Par amitié pour les artistes qui le sollicitent, Claude Louis-Combet compose ainsi depuis quarante ans des « critiques poétiques » qui tiennent une grande place dans son œuvre : « La philosophie sous-tend un travail d’artiste et un travail d’écrivain. Ce sont les raisons profondes de mon travail d’écriture. Je n’ai pas cherché à réaliser une somme philosophique, mais, par le biais de la fiction, à rendre une vision métaphysique du monde qui s’alimente beaucoup du travail des artistes que j’ai fréquentés. Tout au long de ma carrière et de mon travail d’écriture, il y a eu ce dialogue constant avec l’art et les artistes. Je dis souvent que je n’ai pas beaucoup d’imagination formelle ; cette approche créatrice du monde me stimule ; les artistes m’aident, me fournissent une provision, un capital de formes qui reviennent, qui occupent l’esprit et animent mon travail d’écriture ».3
Claude Louis-Combet est l’inventeur d’un genre nouveau en littérature, qu’il a lui-même nommé mythobiographie, fondé sur le principe de la réécriture. Par des recherches approfondies, l’écrivain s’imprègne de la vie d’un saint ou d’un être de légende, avant de s’en éloigner pour mieux romancer la vie qu’il choisit pour lui. Ses emprunts concernent aussi bien la religion que la mythologie grecque, la mythologie celte, ou encore l’imaginaire moyenâgeux.

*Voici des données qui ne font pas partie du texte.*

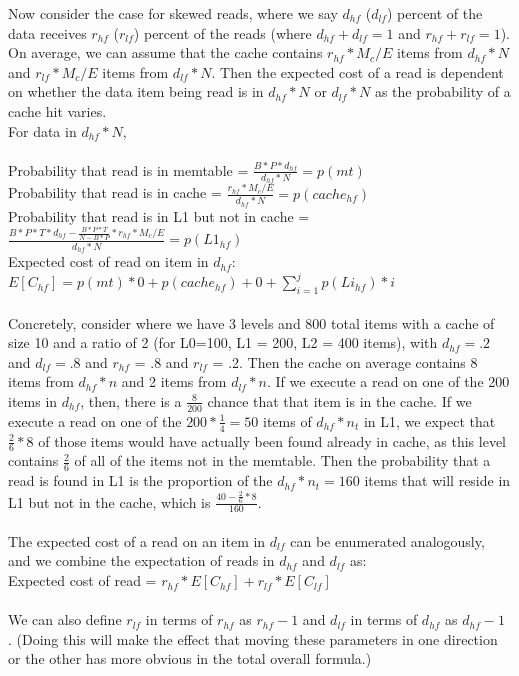 \documentclass[11pt]{article}
\theoremstyle{plain}
\theoremstyle{definition}
\begin{document}
Now consider the case for skewed reads, where we say $d_{hf}$ ($d_{lf}$) percent of the data receives $r_{hf}$ ($r_{lf}$) percent of the reads (where $d_{hf} + d_{lf} = 1$ and $r_{hf} + r_{lf} = 1$). On average, we can assume that the cache contains $r_{hf} * M_c/E$ items from $d_{hf} * N$ and $r_{lf} * M_c/E$ items from $d_{lf} * N$. Then the expected cost of a read is dependent on whether the data item being read is in $d_{hf} * N$ or $d_{lf} * N$ as the probability of a cache hit varies.\\
For data in $d_{hf} * N$, \\ \\
Probability that read is in memtable = $\frac{B*P*d_{hf}}{d_{hf} *N}  = p(mt)$\\
Probability that read is in cache = $\frac{r_{hf} * M_c/E}{d_{hf} * N} = p(cache_{hf})$ \\
Probability that read is in L1 but not in cache = $ \frac{B*P * T*d_{hf} - \frac{B*P * T}{N-B*P} * r_{hf} * M_c/E}{d_{hf} * N}  = p(L1_{hf})$ \\
Expected cost of read on item in $d_{hf}$: $E[C_{hf}]= p(mt) * 0  + p(cache_{hf}) + 0 + \sum_{i=1}^j p(Li_{hf}) * i$\\ \\
Concretely, consider where we have 3 levels and 800 total items with a cache of size 10 and a ratio of 2  (for L0=100, L1 = 200, L2 = 400 items), with $d_{hf} = .2$ and $d_{lf} = .8$ and $r_{hf}$ = .8 and $r_{lf}$ = .2. Then the cache on average contains 8 items from $d_{hf} * n$ and 2 items from $d_{lf}*n$. If we execute a read on one of the 200 items in $d_{hf}$, then, there is a $\frac{8}{200}$ chance that that item is in the cache. If we execute a read on one of the $200*\frac{1}{4} = 50$ items of  $d_{hf} * n_t$ in L1, we expect that $\frac{2}{6} * 8$ of those items would have actually been found already in cache, as this level contains $\frac{2}{6}$ of all of the items not in the memtable. Then the probability that a read is found in L1 is the proportion of the $d_{hf} * n_t = 160$ items that will reside in L1 but not in the cache, which is $\frac{40 - \frac{2}{6} * 8}{160}$. \\ \\
The expected cost of a read on an item in $d_{lf}$ can be enumerated analogously, and we combine the expectation of reads in $d_{hf}$ and $d_{lf}$ as: \\
Expected cost of read = $r_{hf} * E[C_{hf}] + r_{lf} * E[C_{lf}]$ \\ \\
We can also define $r_{lf}$ in terms of $r_{hf}$ as $r_{hf} - 1$ and  $d_{lf}$ in terms of $d_{hf}$ as $d_{hf} - 1$ . (Doing this will make the effect that moving these parameters in one direction or the other has more obvious in the total overall formula.)
\end{document}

« Claude Louis-Combet s’intéresse à toutes les formes de mysticisme. De la matière érudite qu’il accumule sur un personnage, il ne garde que l’âme, le psychisme », raconte France Marchal-Ninosque. Marinus et Marina (1978), L’Âge de rose (1997) ou Bethsabée, au clair comme à l’obscur (2015) inspiré de Rembrandt et de sa muse, ci-contre dans Bethsabée au bain, figurent parmi ses plus beaux romans mythobiographiques.